Seniors’ organizations and financial institutions in B.C. have joined forces to protect elderly citizens against financial abuse. One initiative has the B.C. Coalition to Eliminate Abuse of Seniors (BCCEAS) working with banks, credit unions and trust companies to make seniors more aware of financial abuse, teaching them how to recognize and then deal with it.

“Over the last five years, the number of telephone calls our organization received from seniors concerning financial abuse increased almost 50 per cent,” says Carol War-Hall, executive director of BCCEAS. “As a result, we formed a Task Force made up of members from BCCEAS, banks and credit unions and looked into what was happening in Victoria, the Okanagan and Fraser Valley, because those three places have a large concentration of older people.”

A brochure called Money Matters for Seniors, detailing specific actions that could be taken to avoid exploitation, was published, followed by a training manual and a facilitators’ guide for training front line workers and managers from financial institutions how to spot financial abuse – and prevent it. A video was also produced to compliment the manual.

The second project,he ABCs of Fraud, is based on a program introduced by the Volunteer Centre of Metro Toronto. Funded by Scotiabank, the program proved so successful it was expanded to – Vancouver, Calgary and Halifax.

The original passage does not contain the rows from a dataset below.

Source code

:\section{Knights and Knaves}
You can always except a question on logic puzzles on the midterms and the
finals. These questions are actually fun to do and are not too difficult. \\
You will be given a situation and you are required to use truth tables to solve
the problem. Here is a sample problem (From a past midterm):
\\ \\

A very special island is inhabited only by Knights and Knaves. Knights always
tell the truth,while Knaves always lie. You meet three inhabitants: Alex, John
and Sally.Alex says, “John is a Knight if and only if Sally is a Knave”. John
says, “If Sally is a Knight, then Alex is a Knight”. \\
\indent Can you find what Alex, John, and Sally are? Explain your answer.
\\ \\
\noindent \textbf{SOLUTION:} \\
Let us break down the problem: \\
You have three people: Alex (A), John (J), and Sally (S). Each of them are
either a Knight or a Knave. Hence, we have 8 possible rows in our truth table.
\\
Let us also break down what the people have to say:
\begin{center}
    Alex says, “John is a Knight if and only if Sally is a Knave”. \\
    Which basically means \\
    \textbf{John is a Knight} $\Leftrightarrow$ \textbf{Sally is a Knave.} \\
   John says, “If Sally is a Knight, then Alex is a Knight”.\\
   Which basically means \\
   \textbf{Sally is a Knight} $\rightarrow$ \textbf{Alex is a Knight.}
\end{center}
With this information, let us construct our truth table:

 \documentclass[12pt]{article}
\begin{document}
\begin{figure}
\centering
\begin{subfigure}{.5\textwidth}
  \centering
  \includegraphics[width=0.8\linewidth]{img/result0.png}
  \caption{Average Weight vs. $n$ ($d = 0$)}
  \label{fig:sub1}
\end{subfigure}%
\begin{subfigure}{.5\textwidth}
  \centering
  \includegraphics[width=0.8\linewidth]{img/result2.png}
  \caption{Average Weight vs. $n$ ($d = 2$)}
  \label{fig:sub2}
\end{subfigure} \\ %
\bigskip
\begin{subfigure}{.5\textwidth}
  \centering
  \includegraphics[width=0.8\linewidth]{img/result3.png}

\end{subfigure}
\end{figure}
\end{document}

“Financial abuse of seniors can occur in any culture, and there’s a distinction between fraud – that’s clearly illegal – and a scam that technically does not break the law,” says Charmian Spencer, a lawyer and researcher from Simon Fraser University’s Gerontology Research Centre. “The 411 Seniors Centre has 20 volunteers who counsel other seniors and have found all types of abuse and neglect,” says Angela Brooks, client service coordinator with the downtown Vancouver Centre. “We conducted a needs assessment study and found that newcomers to Canada, for example, faced many barriers such as language, and because many seniors lived in isolation they were not aware of the services and benefits they were entitled to receive.

This often led to victimization,” Brooks says. As a result, 15 volunteers have been trained to give presentations to groups at various locations, such as neighbourhood houses and seniors” centres. “We hope to train another group of volunteers in the fall, and include more people from different ethnic groups we want to help – we already have two Chinese volunteers,” says Hall.